* [Task statement]: Your answer should be one number: how many lines below have the word "Stores".

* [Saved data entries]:

◇ ◇ ◇

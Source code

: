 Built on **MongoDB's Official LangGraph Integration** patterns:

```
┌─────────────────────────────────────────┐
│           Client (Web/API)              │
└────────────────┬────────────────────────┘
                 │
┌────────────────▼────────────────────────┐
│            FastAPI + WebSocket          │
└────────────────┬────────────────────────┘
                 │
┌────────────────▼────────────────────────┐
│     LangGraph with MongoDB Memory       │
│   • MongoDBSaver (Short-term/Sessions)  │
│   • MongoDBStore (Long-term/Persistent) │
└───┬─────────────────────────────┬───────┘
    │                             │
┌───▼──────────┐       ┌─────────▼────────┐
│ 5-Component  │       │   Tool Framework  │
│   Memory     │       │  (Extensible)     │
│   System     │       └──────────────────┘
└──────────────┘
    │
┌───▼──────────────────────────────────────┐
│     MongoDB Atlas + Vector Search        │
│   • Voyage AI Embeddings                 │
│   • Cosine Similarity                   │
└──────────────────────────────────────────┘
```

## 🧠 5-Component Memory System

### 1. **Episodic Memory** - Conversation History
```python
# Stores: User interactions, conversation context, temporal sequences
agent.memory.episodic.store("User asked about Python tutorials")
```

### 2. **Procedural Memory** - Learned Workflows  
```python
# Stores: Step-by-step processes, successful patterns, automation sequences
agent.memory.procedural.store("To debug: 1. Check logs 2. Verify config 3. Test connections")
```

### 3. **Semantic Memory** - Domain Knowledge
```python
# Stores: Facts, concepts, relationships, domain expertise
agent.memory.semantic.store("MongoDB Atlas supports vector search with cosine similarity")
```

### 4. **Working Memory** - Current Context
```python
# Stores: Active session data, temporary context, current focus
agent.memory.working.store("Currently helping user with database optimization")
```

◇ ◇ ◇

* [Solution to the problem]: 4